Research Paper Advance Articles
Co-regulation of Nr1d1 and Pparα in age-related changes of lipid metabolism and its modulation by calorie restriction
- 1 Research Institute for Drug Development, Pusan National University, Busan 46241, Republic of Korea
- 2 Department of Pharmacy, College of Pharmacy, Pusan National University, Busan 46241, Republic of Korea
- 3 Department of Physiology, The University of Texas Health Science Center at San Antonio, San Antonio, TX 78229, USA
Received: January 6, 2025 Accepted: June 24, 2025 Published: July 28, 2025
https://doi.org/10.18632/aging.206289How to Cite
Copyright: © 2025 Noh et al. This is an open access article distributed under the terms of the Creative Commons Attribution License (CC BY 4.0), which permits unrestricted use, distribution, and reproduction in any medium, provided the original author and source are credited.
Abstract
Aging is associated with a decline in liver function, which increases the risk of age-related metabolic disorders. Calorie restriction (CR) counteracts age-related changes in the liver; however, the underlying molecular mechanism remains elusive. In this study, we integrated transcriptomic, bioinformatic, and molecular analyses to investigate the effects of aging and CR on age-related gene expression in the rat liver, focusing on the interplay between the circadian rhythm and lipid metabolism.
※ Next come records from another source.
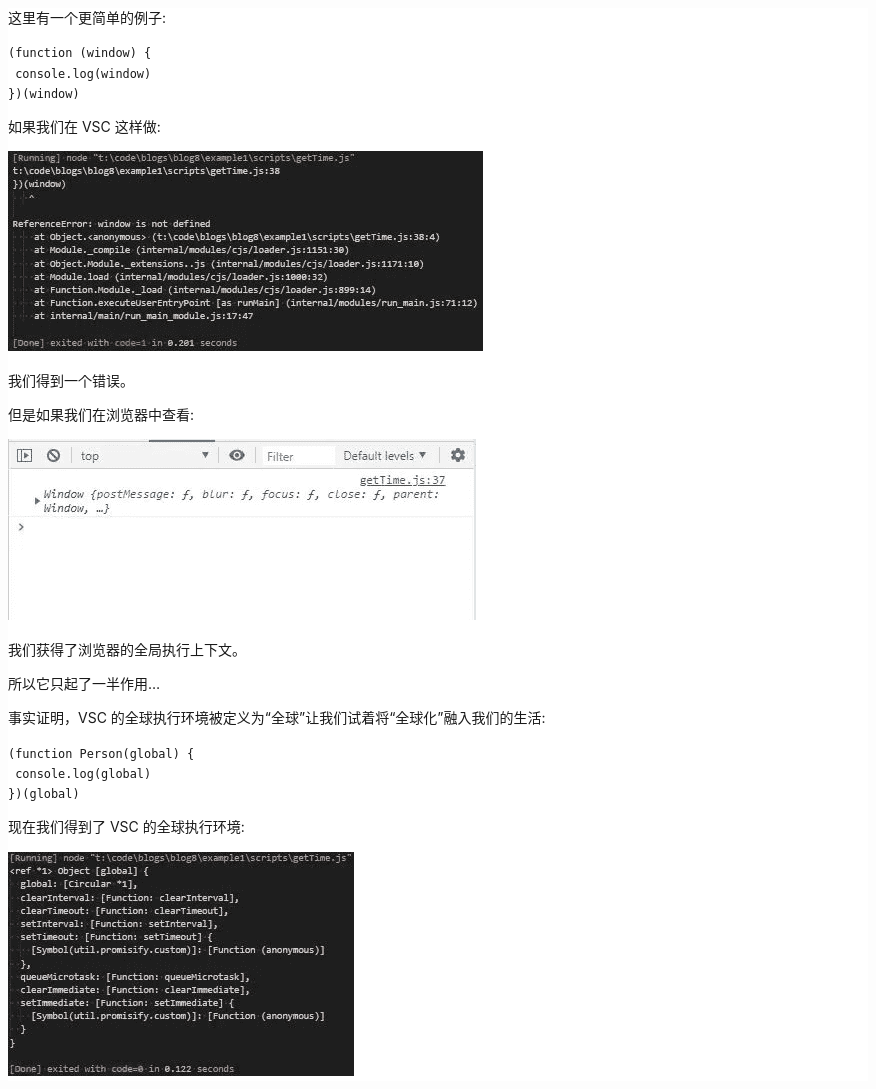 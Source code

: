 这里有一个更简单的例子:

```
(function (window) {
 console.log(window)
})(window)
```

如果我们在 VSC 这样做:

![](img/481965ed61cad153834b346bd6f93cb6.png)

我们得到一个错误。

但是如果我们在浏览器中查看:

![](img/6f5376aeb103fc3633971087bca05727.png)

我们获得了浏览器的全局执行上下文。

所以它只起了一半作用…

事实证明，VSC 的全球执行环境被定义为“全球”让我们试着将“全球化”融入我们的生活:

```
(function Person(global) {
 console.log(global)
})(global)
```

现在我们得到了 VSC 的全球执行环境:

![](img/f89b60cec0bea10e631cd9072c2fd7dd.png)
Our results revealed aging-induced upregulation of Nr1d1, a key circadian repressor, and downregulation of Ppara, accompanied by decreased expression of fatty acid oxidation genes and increased expression of lipogenic genes. CR attenuated these age-related changes and restored circadian rhythm-related gene expression. Furthermore, we demonstrated that Nr1d1 overexpression inhibited PPARα binding to peroxisome proliferator response elements (PPRE), resulting in decreased fatty acid oxidation gene expression. Our findings suggest that age-related dysregulation of Nr1d1 contributes to impaired lipid metabolism in liver aging, and CR may exert its beneficial effects by modulating the interaction between NR1D1 and PPARα. This study provides novel insights into the molecular mechanisms linking circadian rhythms and lipid metabolism in hepatic aging.
Abbreviations
Acaa1a: Acetyl-CoA Acyltransferase 1A; Acaca: Acetyl-CoA Carboxylase Alpha; Acly: ATP Citrate Lyase; ANOVA: Analysis of Variance; Bmal1: Brain and Muscle ARNT-Like 1; BP: Biological Processes; CC: Cellular Components; Clock: Circadian Locomotor Output Cycles Kaput; Cpt2: Carnitine Palmitoyltransferase 2; CR: Calorie Restriction; Cry1/2: Cryptochrome 1/2; Cyp4a1: Cytochrome P450 4A1; DAVID: Database for Annotation, Visualization, and Integrated Discovery; DEGs: Differentially Expressed Genes; DMEM: Dulbecco’s Modified Eagle Medium; ECM: Extracellular Matrix; Fasn: Fatty Acid Synthase; FBS: Fetal Bovine Serum; GO: Gene Ontology; HRP: Horseradish Peroxidase; KEGG: Kyoto Encyclopedia of Genes and Genomes; MAFLD: Metabolic Dysfunction-Associated Fatty Liver Disease; MF: Molecular Functions; Nfil3: Nuclear Factor, Interleukin 3 Regulated; NR1D1: Nuclear Receptor Subfamily 1 Group D Member 1; OE: Overexpression; PBS: Phosphate-Buffered Saline; Per1/2: Period 1/2; PPI: Protein-Protein Interaction; PPAR: Peroxisome Proliferator-Activated Receptor; PPARα: Peroxisome Proliferator-Activated Receptor alpha; Ppard: Peroxisome Proliferator Activated Receptor Delta; PPRE: Peroxisome Proliferator Response Elements; qRT-PCR: quantitative Real-Time Polymerase Chain Reaction; RNA-seq: RNA sequencing; Rora: RAR Related Orphan Receptor A; Rorc: RAR Related Orphan Receptor C; RWR: Random Walk with Restart; Scd: Stearoyl-CoA Desaturase; SD: Sprague Dawley; SDS-PAGE: Sodium Dodecyl Sulfate Polyacrylamide Gel Electrophoresis; SEM: Standard Error of the Mean; STRING: Search Tool for the Retrieval of Interacting Genes/Proteins; TG: Triglycerides.